The digital rights campaigning group, Open Rights Group, reports that the music industry is lobbying MEPs to co-opt the EU Data Retention legislation currently being debated by the European Parliament.
Music industry body, the Creative and Media Business Alliance (CMBA), wants data-snooping legislation aimed at the prevention of terrorism to be made available for the prosecution of any crime, such as copyright infringement.
The move has been condemned by the Open Rights Group and other civil liberties groups across Europe, with campaigners calling on the Alliance’s members – which include industry bigwigs like Sony BMG, Warner Music, Disney, and EMI – to retract their demands.
The Data Retention draft framework was originally cooked up by Sweden, Ireland, France and the UK, aiming at “the prevention, investigation, detection and prosecution of serious criminal offences such as terrorism and organised crime” by forcing telecommunications and Internet service providers to retain ‘traffic data’ (i.e. information about your phone calls and Internet activities.)
Keen to exploit the legislation for their own commercial gain, the CMBA has demanded that this data should be made available for the prosecution of any crime – e.g. illegal music file sharing – and not just serious organised crime and terrorism.
Coupled with the upcoming IPRED2 legislation (which creates new, Europe-wide criminal offences for intellectual property infringement), campaigners fear that we could end up with a situation where the music industry would be able to pursue criminal court copyright prosecutions entirely at the cost of the taxpayer.

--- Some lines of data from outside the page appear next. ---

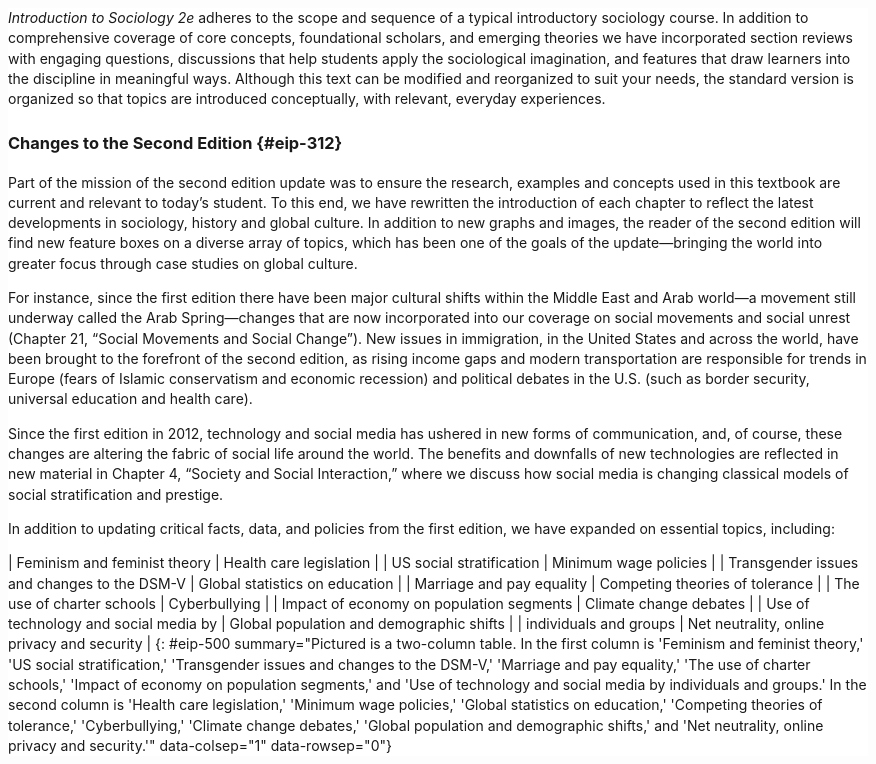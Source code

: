 *Introduction to Sociology 2e* adheres to the scope and sequence of a typical introductory sociology course. In addition to comprehensive coverage of core concepts, foundational scholars, and emerging theories we have incorporated section reviews with engaging questions, discussions that help students apply the sociological imagination, and features that draw learners into the discipline in meaningful ways. Although this text can be modified and reorganized to suit your needs, the standard version is organized so that topics are introduced conceptually, with relevant, everyday experiences.

### Changes to the Second Edition   {#eip-312}

Part of the mission of the second edition update was to ensure the research, examples and concepts used in this textbook are current and relevant to today’s student. To this end, we have rewritten the introduction of each chapter to reflect the latest developments in sociology, history and global culture. In addition to new graphs and images, the reader of the second edition will find new feature boxes on a diverse array of topics, which has been one of the goals of the update—bringing the world into greater focus through case studies on global culture.

For instance, since the first edition there have been major cultural shifts within the Middle East and Arab world—a movement still underway called the Arab Spring—changes that are now incorporated into our coverage on social movements and social unrest (Chapter 21, “Social Movements and Social Change”). New issues in immigration, in the United States and across the world, have been brought to the forefront of the second edition, as rising income gaps and modern transportation are responsible for trends in Europe (fears of Islamic conservatism and economic recession) and political debates in the U.S. (such as border security, universal education and health care).

Since the first edition in 2012, technology and social media has ushered in new forms of communication, and, of course, these changes are altering the fabric of social life around the world. The benefits and downfalls of new technologies are reflected in new material in Chapter 4, “Society and Social Interaction,” where we discuss how social media is changing classical models of social stratification and prestige.

In addition to updating critical facts, data, and policies from the first edition, we have expanded on essential topics, including:

| Feminism and feminist theory | Health care legislation |
| US social stratification | Minimum wage policies |
| Transgender issues and changes to the DSM-V | Global statistics on education |
| Marriage and pay equality | Competing theories of tolerance |
| The use of charter schools | Cyberbullying |
| Impact of economy on population segments | Climate change debates |
| Use of technology and social media by | Global population and demographic shifts |
| individuals and groups | Net neutrality, online privacy and security |
{: #eip-500 summary="Pictured is a two-column table. In the first column is 'Feminism and feminist theory,' 'US social stratification,' 'Transgender issues and changes to the DSM-V,' 'Marriage and pay equality,' 'The use of charter schools,' 'Impact of economy on population segments,' and 'Use of technology and social media by individuals and groups.' In the second column is 'Health care legislation,' 'Minimum wage policies,' 'Global statistics on education,' 'Competing theories of tolerance,' 'Cyberbullying,' 'Climate change debates,' 'Global population and demographic shifts,' and 'Net neutrality, online privacy and security.'" data-colsep="1" data-rowsep="0"}
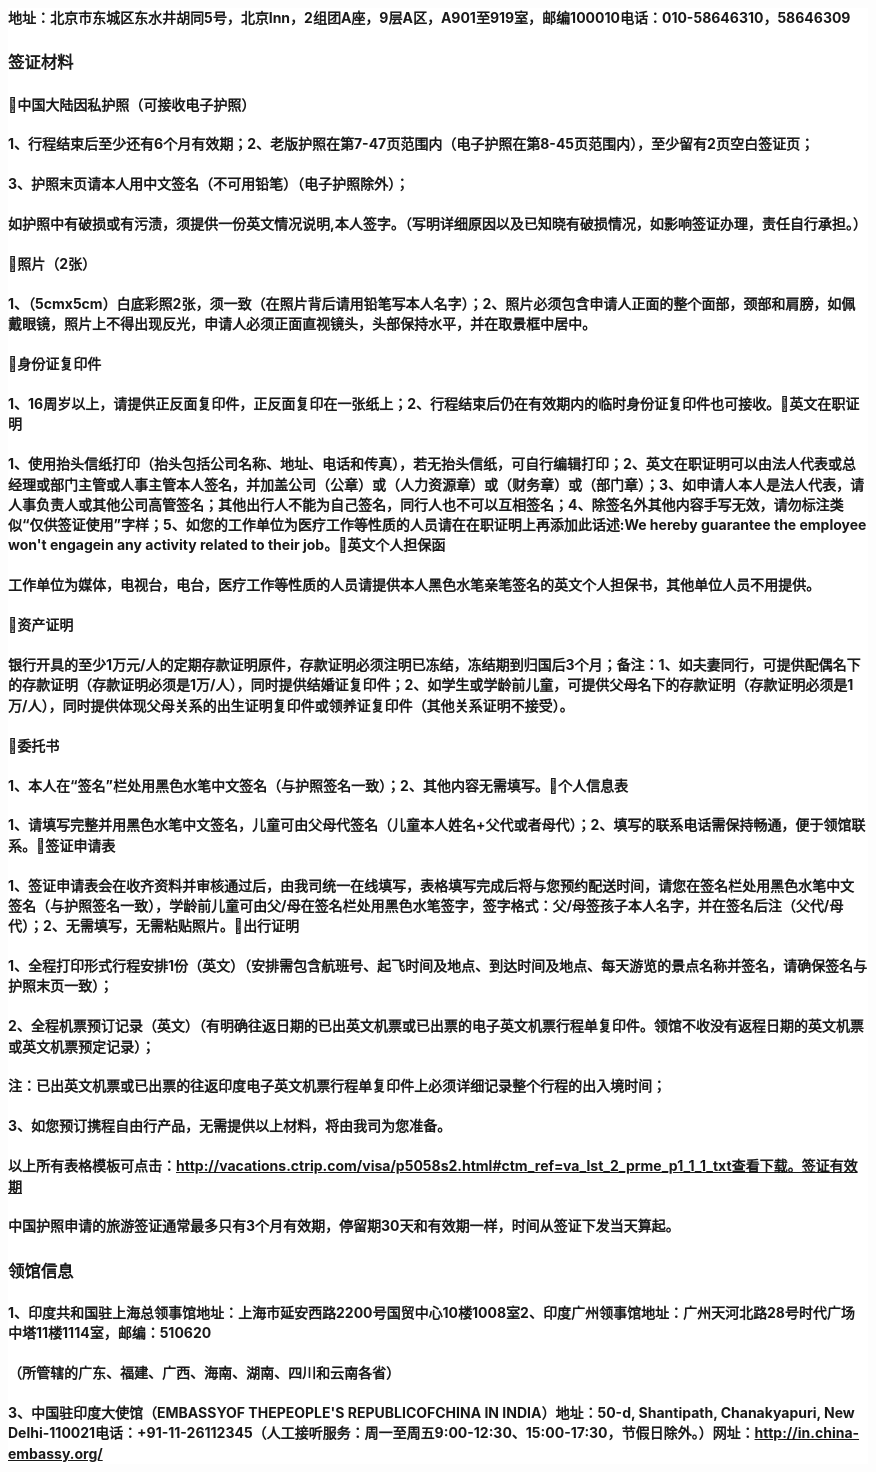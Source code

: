 #### 地址：北京市东城区东水井胡同5号，北京Inn，2组团A座，9层A区，A901至919室，邮编100010电话：010-58646310，58646309
### 签证材料
#### 中国大陆因私护照（可接收电子护照）
#### 1、行程结束后至少还有6个月有效期；2、老版护照在第7-47页范围内（电子护照在第8-45页范围内），至少留有2页空白签证页；
#### 3、护照末页请本人用中文签名（不可用铅笔）（电子护照除外）；
#### 如护照中有破损或有污渍，须提供一份英文情况说明,本人签字。（写明详细原因以及已知晓有破损情况，如影响签证办理，责任自行承担。）
#### 照片（2张）
#### 1、（5cmx5cm）白底彩照2张，须一致（在照片背后请用铅笔写本人名字）；2、照片必须包含申请人正面的整个面部，颈部和肩膀，如佩戴眼镜，照片上不得出现反光，申请人必须正面直视镜头，头部保持水平，并在取景框中居中。
#### 身份证复印件
#### 1、16周岁以上，请提供正反面复印件，正反面复印在一张纸上；2、行程结束后仍在有效期内的临时身份证复印件也可接收。英文在职证明
#### 1、使用抬头信纸打印（抬头包括公司名称、地址、电话和传真），若无抬头信纸，可自行编辑打印；2、英文在职证明可以由法人代表或总经理或部门主管或人事主管本人签名，并加盖公司（公章）或（人力资源章）或（财务章）或（部门章）；3、如申请人本人是法人代表，请人事负责人或其他公司高管签名；其他出行人不能为自己签名，同行人也不可以互相签名；4、除签名外其他内容手写无效，请勿标注类似“仅供签证使用”字样；5、如您的工作单位为医疗工作等性质的人员请在在职证明上再添加此话述:We hereby guarantee the employee won&apos;t engagein any activity related to their job。英文个人担保函
#### 工作单位为媒体，电视台，电台，医疗工作等性质的人员请提供本人黑色水笔亲笔签名的英文个人担保书，其他单位人员不用提供。
#### 资产证明
#### 银行开具的至少1万元/人的定期存款证明原件，存款证明必须注明已冻结，冻结期到归国后3个月；备注：1、如夫妻同行，可提供配偶名下的存款证明（存款证明必须是1万/人），同时提供结婚证复印件；2、如学生或学龄前儿童，可提供父母名下的存款证明（存款证明必须是1万/人），同时提供体现父母关系的出生证明复印件或领养证复印件（其他关系证明不接受）。
#### 委托书
#### 1、本人在“签名”栏处用黑色水笔中文签名（与护照签名一致）；2、其他内容无需填写。个人信息表
#### 1、请填写完整并用黑色水笔中文签名，儿童可由父母代签名（儿童本人姓名+父代或者母代）；2、填写的联系电话需保持畅通，便于领馆联系。签证申请表
#### 1、签证申请表会在收齐资料并审核通过后，由我司统一在线填写，表格填写完成后将与您预约配送时间，请您在签名栏处用黑色水笔中文签名（与护照签名一致），学龄前儿童可由父/母在签名栏处用黑色水笔签字，签字格式：父/母签孩子本人名字，并在签名后注（父代/母代）；2、无需填写，无需粘贴照片。出行证明
#### 1、全程打印形式行程安排1份（英文）（安排需包含航班号、起飞时间及地点、到达时间及地点、每天游览的景点名称并签名，请确保签名与护照末页一致）；
#### 2、全程机票预订记录（英文）（有明确往返日期的已出英文机票或已出票的电子英文机票行程单复印件。领馆不收没有返程日期的英文机票或英文机票预定记录）；
#### 注：已出英文机票或已出票的往返印度电子英文机票行程单复印件上必须详细记录整个行程的出入境时间；
#### 3、如您预订携程自由行产品，无需提供以上材料，将由我司为您准备。
#### 以上所有表格模板可点击：http://vacations.ctrip.com/visa/p5058s2.html#ctm_ref=va_lst_2_prme_p1_1_1_txt查看下载。签证有效期
#### 中国护照申请的旅游签证通常最多只有3个月有效期，停留期30天和有效期一样，时间从签证下发当天算起。
### 领馆信息
#### 1、印度共和国驻上海总领事馆地址：上海市延安西路2200号国贸中心10楼1008室2、印度广州领事馆地址：广州天河北路28号时代广场中塔11楼1114室，邮编：510620
#### （所管辖的广东、福建、广西、海南、湖南、四川和云南各省）
#### 3、中国驻印度大使馆（EMBASSYOF THEPEOPLE&apos;S REPUBLICOFCHINA IN INDIA）地址：50-d, Shantipath, Chanakyapuri, New Delhi-110021电话：+91-11-26112345（人工接听服务：周一至周五9:00-12:30、15:00-17:30，节假日除外。）网址：http://in.china-embassy.org/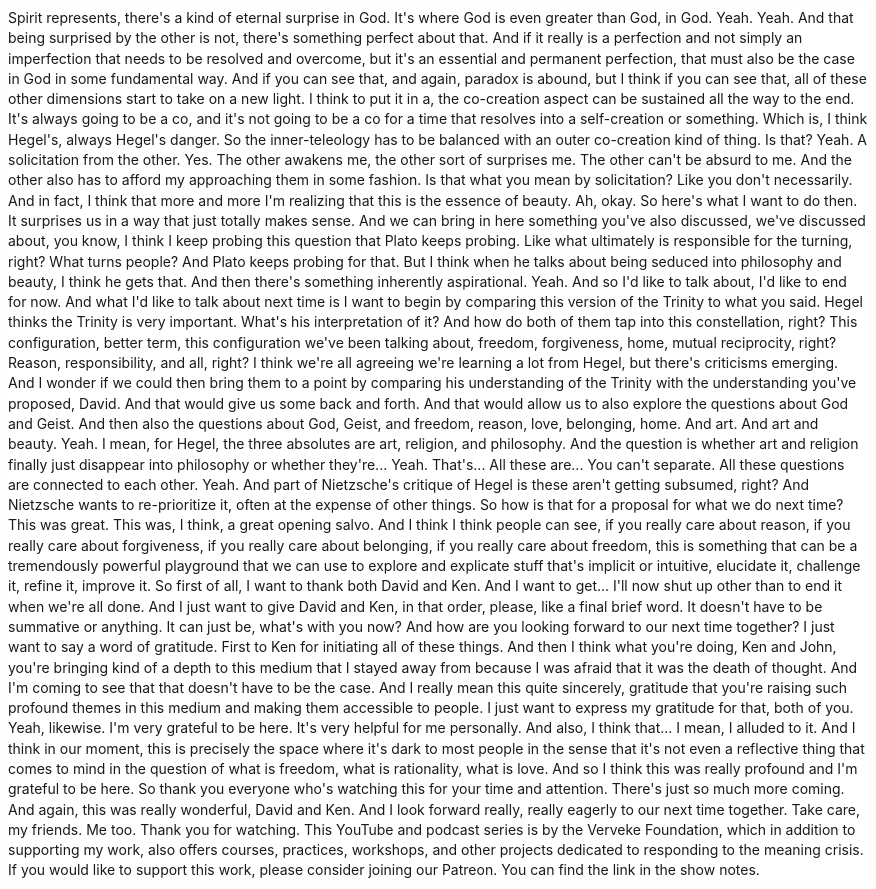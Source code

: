 Spirit represents, there's a kind of eternal surprise in God. It's where God is even greater than God, in God. Yeah. Yeah. And that being surprised by the other is not, there's something perfect about that. And if it really is a perfection and not simply an imperfection that needs to be resolved and overcome, but it's an essential and permanent perfection, that must also be the case in God in some fundamental way. And if you can see that, and again, paradox is abound, but I think if you can see that, all of these other dimensions start to take on a new light. I think to put it in a, the co-creation aspect can be sustained all the way to the end. It's always going to be a co, and it's not going to be a co for a time that resolves into a self-creation or something. Which is, I think Hegel's, always Hegel's danger. So the inner-teleology has to be balanced with an outer co-creation kind of thing. Is that? Yeah. A solicitation from the other. Yes. The other awakens me, the other sort of surprises me. The other can't be absurd to me. And the other also has to afford my approaching them in some fashion. Is that what you mean by solicitation? Like you don't necessarily. And in fact, I think that more and more I'm realizing that this is the essence of beauty. Ah, okay. So here's what I want to do then. It surprises us in a way that just totally makes sense. And we can bring in here something you've also discussed, we've discussed about, you know, I think I keep probing this question that Plato keeps probing. Like what ultimately is responsible for the turning, right? What turns people? And Plato keeps probing for that. But I think when he talks about being seduced into philosophy and beauty, I think he gets that. And then there's something inherently aspirational. Yeah. And so I'd like to talk about, I'd like to end for now. And what I'd like to talk about next time is I want to begin by comparing this version of the Trinity to what you said. Hegel thinks the Trinity is very important. What's his interpretation of it? And how do both of them tap into this constellation, right? This configuration, better term, this configuration we've been talking about, freedom, forgiveness, home, mutual reciprocity, right? Reason, responsibility, and all, right? I think we're all agreeing we're learning a lot from Hegel, but there's criticisms emerging. And I wonder if we could then bring them to a point by comparing his understanding of the Trinity with the understanding you've proposed, David. And that would give us some back and forth. And that would allow us to also explore the questions about God and Geist. And then also the questions about God, Geist, and freedom, reason, love, belonging, home. And art. And art and beauty. Yeah. I mean, for Hegel, the three absolutes are art, religion, and philosophy. And the question is whether art and religion finally just disappear into philosophy or whether they're... Yeah. That's... All these are... You can't separate. All these questions are connected to each other. Yeah. And part of Nietzsche's critique of Hegel is these aren't getting subsumed, right? And Nietzsche wants to re-prioritize it, often at the expense of other things. So how is that for a proposal for what we do next time? This was great. This was, I think, a great opening salvo. And I think I think people can see, if you really care about reason, if you really care about forgiveness, if you really care about belonging, if you really care about freedom, this is something that can be a tremendously powerful playground that we can use to explore and explicate stuff that's implicit or intuitive, elucidate it, challenge it, refine it, improve it. So first of all, I want to thank both David and Ken. And I want to get... I'll now shut up other than to end it when we're all done. And I just want to give David and Ken, in that order, please, like a final brief word. It doesn't have to be summative or anything. It can just be, what's with you now? And how are you looking forward to our next time together? I just want to say a word of gratitude. First to Ken for initiating all of these things. And then I think what you're doing, Ken and John, you're bringing kind of a depth to this medium that I stayed away from because I was afraid that it was the death of thought. And I'm coming to see that that doesn't have to be the case. And I really mean this quite sincerely, gratitude that you're raising such profound themes in this medium and making them accessible to people. I just want to express my gratitude for that, both of you. Yeah, likewise. I'm very grateful to be here. It's very helpful for me personally. And also, I think that... I mean, I alluded to it. And I think in our moment, this is precisely the space where it's dark to most people in the sense that it's not even a reflective thing that comes to mind in the question of what is freedom, what is rationality, what is love. And so I think this was really profound and I'm grateful to be here. So thank you everyone who's watching this for your time and attention. There's just so much more coming. And again, this was really wonderful, David and Ken. And I look forward really, really eagerly to our next time together. Take care, my friends. Me too. Thank you for watching. This YouTube and podcast series is by the Verveke Foundation, which in addition to supporting my work, also offers courses, practices, workshops, and other projects dedicated to responding to the meaning crisis. If you would like to support this work, please consider joining our Patreon. You can find the link in the show notes.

Worryingly, the Open Rights Group reports that the both the Data Retention and IPRED2 directives are being “fast-tracked” through the EU by short-circuiting normal legislative processes.
This means that there will only be one reading in the European Parliament, instead of the normal two, with sources from within the Parliamentary system indicating that some MEPs aren’t aware that the usual democratic process is being bypassed.
A tight timetable means that MEPs are only going to have a couple of days to assess the Data Retention proposal with the final vote occurring on the 13 December.
“The passing of the Data Retention directive would be a disaster not just for civil liberties and human rights in Europe”, said Open Rights Group director Suw Charman, “it would also put a substantial financial burden on telcos and ISPs which would be passed on to the consumer either in the form of raised bills or through government subsidies funded by the taxpayer.”
Ian Brown, of the Open Rights Group (not the Stone Roses), said: “The British government claimed that Data Retention was essential in the fight against terrorism and serious crime, but it has now become clear that groups with commercial interests have their eye on the same data. Charles Clarke cannot continue to pretend that this legislation has been drafted purely for reasons of national security.”
Gus Hosein, Senior Fellow at Privacy International, was equally unimpressed: “The EU has been claiming that data retention was some urgent policy response to terrorist attacks. But they are carefully drafting this legislation to ensure that it can be used for all purposes under the sun.”
“Ironically, the EU seems to be going at it alone: even the U.S. Bush Administration is not proposing such a ludicrous policy, despite the strong lobbying by Hollywood.” he added.
There are fears that if the CMBA is successful, the increased number of demands for access could affect the usefulness of the legislation as an anti- terrorism tool.
The Open Rights Group argue that if British record labels set up prosecution ‘production lines’ like their American counterparts, the system could collapse under the strain, clogging up reasonable and legitimate enquiries into genuine terrorist or serious crime activity.
Today, Sjoera Nas, Board Member of EDRi and Co-Director of Bits of Freedom presented a 58,000 signatures petition to the Chairman of the Committee, Green Party MEPs, Christian Democrats and the Social Democrats.
Nas commented, “Last minute negotiations with representatives of the European Council have lead to what we feared the worst – a draconian directive that flies in the face of our recommendations.”
“We can only hope that the European Parliament will come to its senses and realise that they cannot turn Europe into a surveillance society overnight without throwing away all human rights,” she added.